L’uomo sarà all’altezza delle sue stesse invenzioni? 

“Il grande pensatore Martin Heidegger anni fa, in una conferenza, sottolineò come il problema non risieda nel precedere del mondo verso un dominio tecnico, bensì nel livello di preparazione dell’uomo nell’affrontare una realtà dominata dalla tecnologia. Noi, infatti, tutt’oggi non siamo pienamente consapevoli degli effetti su larga scala di questo dominio. Calandoci nell’ambito musicale se non sono resi conto anche Drake e The Weekend. E lo stesso vale per il mondo dell’istruzione quando si parla di sostituire gli insegnanti con dei computer.
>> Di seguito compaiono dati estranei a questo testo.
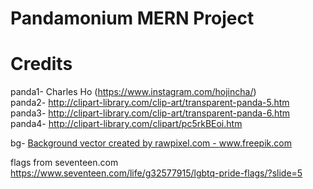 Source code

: # Pandamonium MERN Project

# Credits

panda1- Charles Ho (https://www.instagram.com/hojincha/)  
panda2- http://clipart-library.com/clip-art/transparent-panda-5.htm  
panda3- http://clipart-library.com/clip-art/transparent-panda-6.htm  
panda4- http://clipart-library.com/clipart/pc5rkBEoi.htm  

bg- <a href="https://www.freepik.com/vectors/background">Background vector created by rawpixel.com - www.freepik.com</a>

flags from seventeen.com
https://www.seventeen.com/life/g32577915/lgbtq-pride-flags/?slide=5
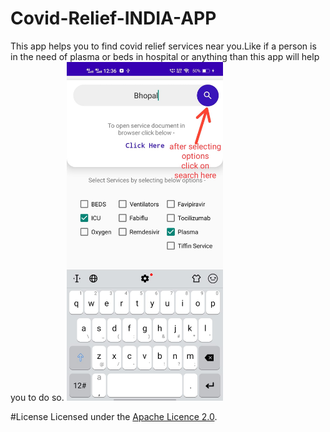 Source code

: # Covid-Relief-INDIA-APP
This app helps you to find covid relief services near you.Like if a person is in the need of plasma or beds 
in hospital or anything than this app will help you to do so.
<img src="images/1.jpeg" width="250">

#License
Licensed under the [Apache Licence 2.0](LICENSE).
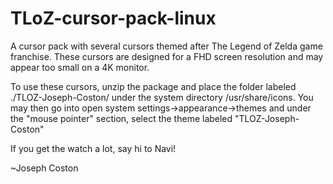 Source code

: # TLoZ-cursor-pack-linux
A cursor pack with several cursors themed after The Legend of Zelda game franchise.
These cursors are designed for a FHD screen resolution and may appear too small on a 4K monitor.

To use these cursors, unzip the package and place the folder labeled ./TLOZ-Joseph-Coston/ under
the system directory /usr/share/icons. You may then go into open system settings->appearance->themes
and under the "mouse pointer" section, select the theme labeled "TLOZ-Joseph-Coston"

If you get the watch a lot, say hi to Navi!

  ~Joseph Coston
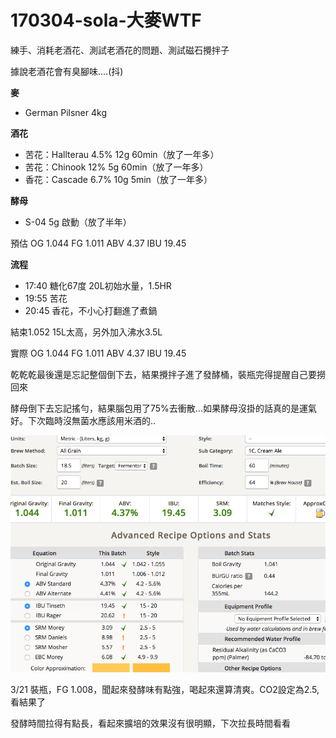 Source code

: # 170304-sola-大麥WTF

練手、消耗老酒花、測試老酒花的問題、測試磁石攪拌子

據說老酒花會有臭腳味....(抖)

**麥**

* German Pilsner 4kg

**酒花**

* 苦花：Hallterau 4.5% 12g 60min（放了一年多）
* 苦花：Chinook 12% 5g 60min（放了一年多）
* 香花：Cascade 6.7% 10g 5min（放了一年多）

**酵母**

* S-04 5g 啟動（放了半年）

預估 OG 1.044 FG 1.011 ABV 4.37 IBU 19.45

**流程**

* 17:40 糖化67度 20L初始水量，1.5HR
* 19:55 苦花
* 20:45 香花，不小心打翻進了煮鍋

結束1.052 15L太高，另外加入沸水3.5L

實際 OG 1.044 FG 1.011 ABV 4.37 IBU 19.45

乾乾乾最後還是忘記整個倒下去，結果攪拌子進了發酵桶，裝瓶完得提醒自己要撈回來

酵母倒下去忘記搖勻，結果腦包用了75%去衝散...如果酵母沒掛的話真的是運氣好。下次臨時沒無菌水應該用米酒的..

![](../img/test35.png)

3/21 裝瓶，FG 1.008，聞起來發酵味有點強，喝起來還算清爽。CO2設定為2.5, 看結果了

發酵時間拉得有點長，看起來擴培的效果沒有很明顯，下次拉長時間看看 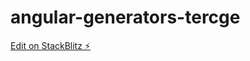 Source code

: # angular-generators-tercge

[Edit on StackBlitz ⚡️](https://stackblitz.com/edit/angular-generators-tercge) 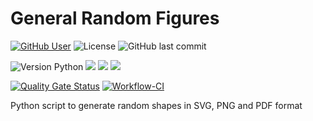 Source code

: # General Random Figures

[![GitHub User](https://img.shields.io/badge/GitHub-JohamSMC-red?style=plastic&logo=github&link=https://github.com/JohamSMC)](https://github.com/JohamSMC)
![License](https://img.shields.io/github/license/JohamSMC/general-random-figures)
![GitHub last commit](https://img.shields.io/github/last-commit/JohamSMC/python-kattis-gitHubActions)

![Version Python](https://img.shields.io/github/pipenv/locked/python-version/JohamSMC/general-random-figures?style=flat-square)
![](https://img.shields.io/github/pipenv/locked/dependency-version/JohamSMC/general-random-figures/tqdm?style=flat-square)
![](https://img.shields.io/github/pipenv/locked/dependency-version/JohamSMC/general-random-figures/svglib?style=flat-square)
![](https://img.shields.io/github/pipenv/locked/dependency-version/JohamSMC/general-random-figures/drawsvg?style=flat-square)

[![Quality Gate Status](https://sonarcloud.io/api/project_badges/measure?project=JohamSMC_general-random-figures&metric=alert_status)](https://sonarcloud.io/dashboard?id=JohamSMC_general-random-figures)
[![Workflow-CI](https://github.com/JohamSMC/general-random-figures/actions/workflows/workflow-ci.yml/badge.svg)](https://github.com/JohamSMC/general-random-figures/actions/workflows/workflow-ci.yml)

Python script to generate random shapes in SVG, PNG and PDF format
Ne parlava qualche tempo fa lo stesso Bill Gates: più che ad un’umanizzazione della tecnica si va verso una tecnicizzazione dell’uomo di cui non conosciamo gli effetti a lungo termine”. 
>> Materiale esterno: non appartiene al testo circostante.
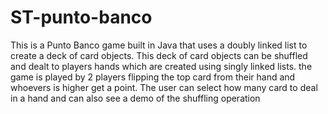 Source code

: # ST-punto-banco
This is a Punto Banco game built in Java that uses a doubly linked list to create a deck of card objects. This deck of card objects can be shuffled and dealt to players hands which are created using singly linked lists. the game is played by 2 players flipping the top card from their hand and whoevers is higher get a point. The user can select how many card to deal in a hand and can also see a demo of the shuffling operation
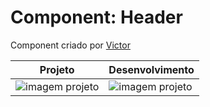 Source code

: # Component: Header

Component criado por [Victor]()

|  Projeto | Desenvolvimento |
|----------|-----------------|
| ![imagem projeto](https://github.com/desafiosdev/frontend/blob/main/components/navbar/src/pedido.png?raw=true) | ![imagem projeto](https://github.com/desafiosdev/frontend/blob/main/components/navbar/src/screenshot.png?raw=true) |
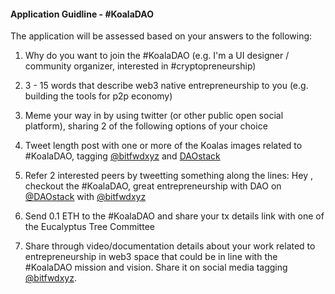 #### Application Guidline - #KoalaDAO

The application will be assessed based on your answers to the following:  

1. Why do you want to join the #KoalaDAO (e.g. I'm a UI designer / community organizer, interested in #cryptopreneurship)
1. 3 - 15 words that describe web3 native entrepreneurship to you (e.g. building the tools for p2p economy)

1. Meme your way in by using twitter (or other public open social platform), sharing 2 of the following options of your choice
 1. Tweet length post with one or more of the Koalas images related to #KoalaDAO, tagging [@bitfwdxyz](twitter.com/bitfwdxyz) and [DAOstack](twitter.com/daostack)
 1. Refer 2 interested peers by tweetting something along the lines: Hey <peer name>, checkout the #KoalaDAO, great entrepreneurship with DAO on [@DAOstack](twitter.com/daostack) with [@bitfwdxyz](twitter.com/bitfwdxyz)
 1. Send 0.1 ETH to the #KoalaDAO and share your tx details link with one of the Eucalyptus Tree Committee
 1. Share through video/documentation details about your work related to entrepreneurship in web3 space that could be in line with the #KoalaDAO mission and vision. Share it on social media tagging [@bitfwdxyz](twitter.com/bitfwdxyz).
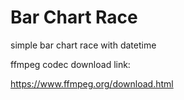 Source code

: # Bar Chart Race
simple bar chart race with datetime

ffmpeg codec download link:

https://www.ffmpeg.org/download.html
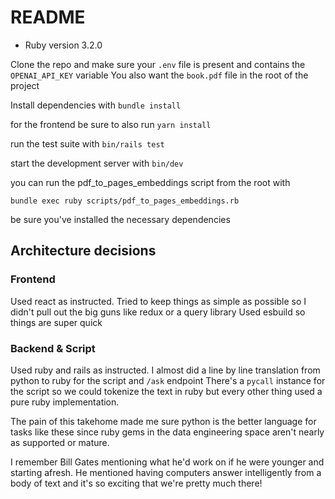 # README

* Ruby version
3.2.0

Clone the repo and make sure your `.env` file is present and contains the `OPENAI_API_KEY` variable
You also want the `book.pdf` file in the root of the project

Install dependencies with
`bundle install`

for the frontend be sure to also run
`yarn install`

run the test suite with
`bin/rails test`

start the development server with
`bin/dev`

you can run the pdf_to_pages_embeddings script from the root with

`bundle exec ruby scripts/pdf_to_pages_embeddings.rb`

be sure you've installed the necessary dependencies


## Architecture decisions

### Frontend

Used react as instructed.
Tried to keep things as simple as possible so I didn't pull out the
big guns like redux or a query library
Used esbuild so things are super quick

### Backend & Script

Used ruby and rails as instructed.
I almost did a line by line translation from python to ruby for the script and `/ask` endpoint
There's a `pycall` instance for the script so we could tokenize the text in ruby but every other
thing used a pure ruby implementation.

The pain of this takehome made me sure python is the better language for tasks like these since ruby gems in the data engineering space aren't nearly as supported or mature.

I remember Bill Gates mentioning what he'd work on if he were younger and starting afresh.
He mentioned having computers answer intelligently from a body of text and it's so exciting that we're pretty much there!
Come farà l’uomo ad orientarsi in questa complessità senza perdere il suo “fattore” umano? 

“L’uomo ha sempre avuto questa propensione verso la produzione di strumenti tecnici, lo scriveva anche Platone, per cui la téchne era uno strumento nelle mani dell’uomo per esercitare il proprio dominio. Da quando la tecnica si è fatta sistema, la dinamica si è invertita, con il rischio che sia la tecnologia a dominare l’uomo.  Lo vediamo quotidianamente nelle nostre relazioni interpersonali che sono mediate dalla tecnologia. Oggi chi non impiega i social o WhatsApp per comunicare rischia di diventare un reietto, questo per dire che è l’uomo a doversi adattare alle strumentazioni tecniche. Il poeta Mallarmé diceva che tutto il mondo esiste per finire in un libro, oggi diremmo piuttosto che tutto il mondo esiste per essere condiviso sui social. Il problema è che quello della tecnologia è un linguaggio uniformante, che se applicato all’ambito musicale fa correre il rischio che le canzoni diventino tutte uguali. Io credo che in tempi non lunghissimi, quasi tutti avranno un brano pubblicato, che diventerà una sorta di ‘biglietto da visita’ di ognuno. Il settore musicale, dove oggi si parla sempre più con il termine tecnico di ‘produzioni’, dovrà fare una selezione, ma che non per forza sarà qualitativa. La qualità è un aspetto che oramai non ci si pone più, è che è sempre più difficile da valutare in maniera oggettiva, al di fuori degli standard definiti dalla tecnica. Capita spesso di fare ascoltare un brano e sentirsi dire che ‘suona vecchio’, e questo proprio perché l’avanzare tecnico ha definito delle nuove sonorità”.

Questa evoluzione tecnologica arriverà mai ad un picco? 

“Ci sono teorici della singolarità che sostengono che nel 2045 ci sarà un picco del potenziale tecnologico che loro chiamano di singolarità, e condurrà l’umano al post-umano, ovvero ad essere qualcosa di più rispetto a quello che è adesso, e dunque con capacità fisiche e cognitive potenziate. Ma qui si apre una grande incognita sull’uso che l’uomo del futuro potrà fare di questa super intelligenza: un uso buono magari, oppure un uso cattivo se i parametri etici rimarranno commisurati all’uomo del passato. I grandi creatori di tecnologie, pensiamo solo a Google, sono i primi ad essere diffidenti, tanto che hanno fatto notizia diversi casi di dirigenti del big dell’informatica che si sono licenziati”. 

E quindi, che ne sarà della creatività umana?

“Difficile a dirsi, per ora l’uomo naviga a vista e con grossi inciampi a mio avviso. Una volta la si invocava con le muse, oggi la creatività si invoca con la tecnologia con il rischio che si perda moltissimo del modo di fare musica, almeno fino ad oggi”.

(Fonte foto: Qdpnews.it – Enrico Nadai).